Skip to main content

Exploring 3 types of directory traversal vulnerabilities in C/C++

Escrito por:
Kirill Efimov

Kirill Efimov

wordpress-sync/blog-feature-c-c-security-beta

4 de abril de 2022

0 minutos de leitura

Directory traversal vulnerabilities (also known as path traversal vulnerabilities) allow bad actors to gain access to folders that they shouldn’t have access to. In this post, we are going to take a look how directory traversal vulnerabilities work on web servers written on C/C++, as well as how to prevent them.

For us on the Security Research team, the C and C++ ecosystems have been out of scope for a long time, but that changed when FossID joined Snyk. FossID’s expertise was in C/C++, which meant we were able to start a couple of projects to gain some understanding of the overall information security posture for those languages. As a result, we were able to uncover many high severity vulnerabilities and are excited to start sharing our findings.

In this post, we are going to focus on the improper limitation of a pathname to a restricted directory (CWE-22). It has many variants and according to CWE Top 25 of the most dangerous software weaknesses will remain very widespread and dangerous in 2022. We’ll explore three different types of directory traversal and correspond vulnerabilities with vulnerable code samples, fixes, and possible implications.

Arbitrary file read

Web servers quite often implement functionality to serve static assets like HTML, CSS, and JS files.
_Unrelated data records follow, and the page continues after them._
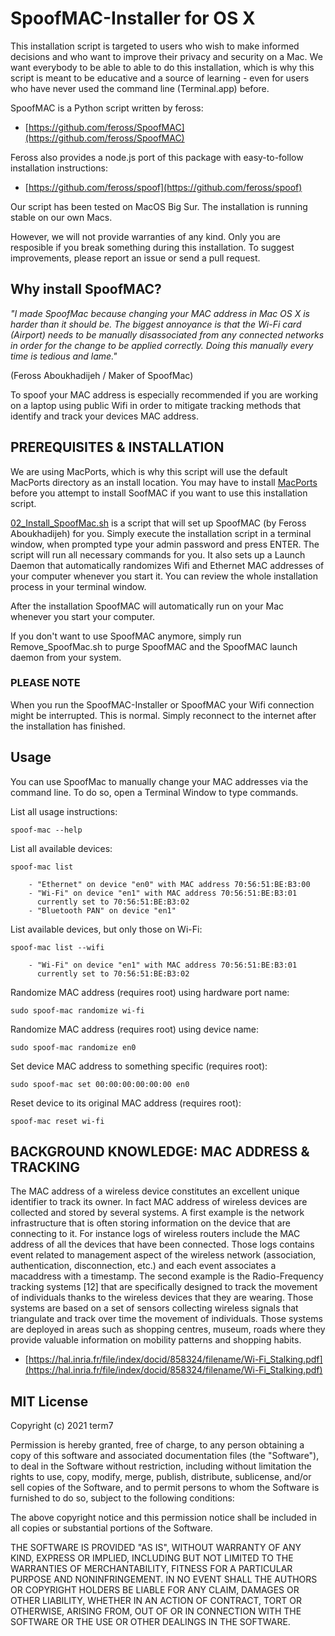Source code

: # SpoofMAC-Installer for OS X

This installation script is targeted to users who wish to make informed decisions and who want to improve their privacy and security on a Mac. We want everybody to be able to able to do this installation, which is why this script is meant to be educative and a source of learning - even for users who have never used the command line (Terminal.app) before.

SpoofMAC is a Python script written by feross:

* [https://github.com/feross/SpoofMAC](https://github.com/feross/SpoofMAC)

Feross also provides a node.js port of this package with easy-to-follow installation instructions:

* [https://github.com/feross/spoof](https://github.com/feross/spoof)

Our script has been tested on MacOS Big Sur.
The installation is running stable on our own Macs.

However, we will not provide warranties of any kind. Only you are resposible if you break something during this installation.
To suggest improvements, please report an issue or send a pull request.


## Why install SpoofMAC?


*"I made SpoofMac because changing your MAC address in Mac OS X is harder than it should be. The biggest annoyance is that the Wi-Fi card (Airport) needs to be manually disassociated from any connected networks in order for the change to be applied correctly. Doing this manually every time is tedious and lame."*

(Feross Aboukhadijeh / Maker of SpoofMac)

To spoof your MAC address is especially recommended if you are working on a laptop using public Wifi in order to mitigate tracking methods that identify and track your devices MAC address.


## PREREQUISITES & INSTALLATION

We are using MacPorts, which is why this script will use the default MacPorts directory as an install location. You may have to install [MacPorts](https://github.com/term7/01_MacPorts-Installer) before you attempt to install SoofMAC if you want to use this installation script.
    
[02_Install_SpoofMac.sh](https://github.com/term7/02-SpoofMAC/blob/main/script/02_Install_SpoofMac.sh)  is a script that will set up SpoofMAC (by Feross Aboukhadijeh) for you. Simply execute the installation script in a terminal window, when prompted type your admin password and press ENTER. The script will run all necessary commands for you. It also sets up a Launch Daemon that automatically randomizes Wifi and Ethernet MAC addresses of your computer whenever you start it. You can review the whole installation process in your terminal window.


After the installation SpoofMAC will automatically run on your Mac whenever you start your computer. 

If you don't want to use SpoofMAC anymore, simply run Remove_SpoofMac.sh to purge SpoofMAC and the SpoofMAC launch daemon from your system.

### PLEASE NOTE

When you run the SpoofMAC-Installer or SpoofMAC your Wifi connection might be interrupted. This is normal. Simply reconnect to the internet after the installation has finished.


## Usage

You can use SpoofMac to manually change your MAC addresses via the command line. To do so, open a Terminal Window to type commands.


List all usage instructions:

    spoof-mac --help


List all available devices:

    spoof-mac list

        - "Ethernet" on device "en0" with MAC address 70:56:51:BE:B3:00
        - "Wi-Fi" on device "en1" with MAC address 70:56:51:BE:B3:01 
          currently set to 70:56:51:BE:B3:02
        - "Bluetooth PAN" on device "en1"


List available devices, but only those on Wi-Fi:

    spoof-mac list --wifi

        - "Wi-Fi" on device "en1" with MAC address 70:56:51:BE:B3:01 
          currently set to 70:56:51:BE:B3:02


Randomize MAC address (requires root) using hardware port name:

    sudo spoof-mac randomize wi-fi


Randomize MAC address (requires root) using device name:

    sudo spoof-mac randomize en0


Set device MAC address to something specific (requires root):

    sudo spoof-mac set 00:00:00:00:00:00 en0


Reset device to its original MAC address (requires root):
    
    spoof-mac reset wi-fi



## BACKGROUND KNOWLEDGE: MAC ADDRESS & TRACKING

The MAC address of a wireless device constitutes an excellent unique identifier to track its owner. In fact MAC address of wireless devices are collected and stored by several systems.
A first example is the network infrastructure that is often storing information on the device that are connecting to it. For instance logs of wireless routers include the MAC address of all the devices that have been connected. Those logs contains event related to management aspect of the wireless network (association, authentication, disconnection, etc.) and each event associates a macaddress with a timestamp.
The second example is the Radio-Frequency tracking systems [12] that are specifically designed to track the movement of individuals thanks to the wireless devices that they are wearing. Those systems are based on a set of sensors collecting wireless signals that triangulate and track over time the movement of individuals. Those systems are deployed in areas such as shopping centres, museum, roads where they provide valuable information on mobility patterns and shopping habits.

* [https://hal.inria.fr/file/index/docid/858324/filename/Wi-Fi_Stalking.pdf](https://hal.inria.fr/file/index/docid/858324/filename/Wi-Fi_Stalking.pdf)
    

## MIT License

Copyright (c) 2021 term7

Permission is hereby granted, free of charge, to any person obtaining a copy of this software and associated documentation files (the "Software"), to deal in the Software without restriction, including without limitation the rights to use, copy, modify, merge, publish, distribute, sublicense, and/or sell copies of the Software, and to permit persons to whom the Software is furnished to do so, subject to the following conditions:

The above copyright notice and this permission notice shall be included in all copies or substantial portions of the Software.

THE SOFTWARE IS PROVIDED "AS IS", WITHOUT WARRANTY OF ANY KIND, EXPRESS OR IMPLIED, INCLUDING BUT NOT LIMITED TO THE WARRANTIES OF MERCHANTABILITY, FITNESS FOR A PARTICULAR PURPOSE AND NONINFRINGEMENT. IN NO EVENT SHALL THE AUTHORS OR COPYRIGHT HOLDERS BE LIABLE FOR ANY CLAIM, DAMAGES OR OTHER LIABILITY, WHETHER IN AN ACTION OF CONTRACT, TORT OR OTHERWISE, ARISING FROM, OUT OF OR IN CONNECTION WITH THE SOFTWARE OR THE USE OR OTHER DEALINGS IN THE SOFTWARE.
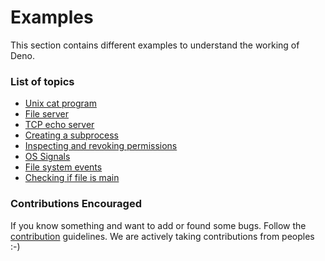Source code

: # Examples

This section contains different examples to understand the working of Deno.

### List of topics

- [Unix cat program](./examples/unix-cat.md)
- [File server](./examples/file-server.md)
- [TCP echo server](./examples/tcp-echo.md)
- [Creating a subprocess](./examples/subprocess.md)
- [Inspecting and revoking permissions](./examples/permission.md)
- [OS Signals](./examples/os-signals.md)
- [File system events](./examples/file-system-events.md)
- [Checking if file is main](./examples/test-if-main.md)

### Contributions Encouraged

If you know something and want to add or found some bugs. Follow the [contribution](./contributing.md) guidelines. We are actively taking contributions from peoples :-)
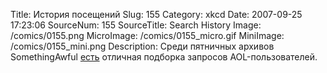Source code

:Title: История посещений 
Slug: 155 
Category: xkcd 
Date: 2007-09-25 17:23:06 
SourceNum: 155 
SourceTitle: Search History 
Image: /comics/0155.png 
MicroImage: /comics/0155_micro.gif 
MiniImage: /comics/0155_mini.png 
Description: Среди пятничных архивов SomethingAwful <a href="http://www.somethingawful.com/d/weekend-web/aol-search-log.php">есть</a> отличная подборка запросов AOL-пользователей. 

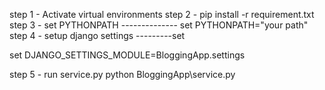 
step 1 - Activate virtual environments step 2 - pip install -r requirement.txt step 3 - set PYTHONPATH -------------- set PYTHONPATH="your path" step 4 - setup django settings ---------set 

set DJANGO_SETTINGS_MODULE=BloggingApp.settings



step 5 - run service.py python BloggingApp\service.py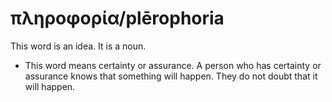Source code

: # πληροφορία/plērophoria

This word is an idea. It is a noun.

* This word means certainty or assurance. A person who has certainty or assurance knows that something will happen. They do not doubt that it will happen.
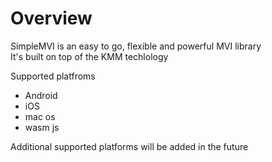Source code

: # Overview

SimpleMVI is an easy to go, flexible and powerful MVI library<br>
It's built on top of the KMM techlology

Supported platfroms

- Android
- iOS
- mac os
- wasm js

Additional supported platforms will be added in the future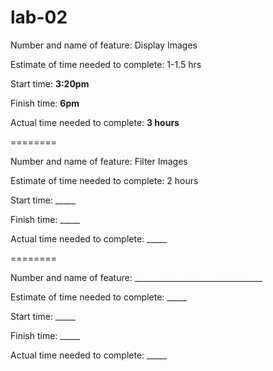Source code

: # lab-02

Number and name of feature: Display Images

Estimate of time needed to complete: 1-1.5 hrs

Start time: **3:20pm**

Finish time: **6pm**

Actual time needed to complete: **3 hours**


========


Number and name of feature: Filter Images

Estimate of time needed to complete: 2 hours

Start time: _____

Finish time: _____

Actual time needed to complete: _____


========


Number and name of feature: ________________________________

Estimate of time needed to complete: _____

Start time: _____

Finish time: _____

Actual time needed to complete: _____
Usually the assets are stored in dedicated folders (e.g. /static, /www or /assets) in the file system. An arbitrary file read vulnerability occurs when the web application doesn't properly sanitize the path to the static file, allowing the user to use “../” path segments to get outside of the intended folder and eventually read arbitrary files on the disk.

We are going to jump straight into the example of this vulnerability that we recently discovered in the Crow web framework. Crow is a C++ microframework for running web services.

For this example, we’ll create a simple “hello world” application that will consist out of one main.cpp file:

1#define CROW_MAIN
2#include <crow_all.h>
3
4int main()
5{
6    crow::SimpleApp app;
7
8    CROW_ROUTE(app, "/")
9    ([]() {
10        return "Hello world!";
11    });
12
13    app.port(8000).run();
14    return 0;
15}

To compile the example, we use Ubuntu: g++ -pthread -o server main.cpp. From this point it is possible to run the server calling ./server in the terminal.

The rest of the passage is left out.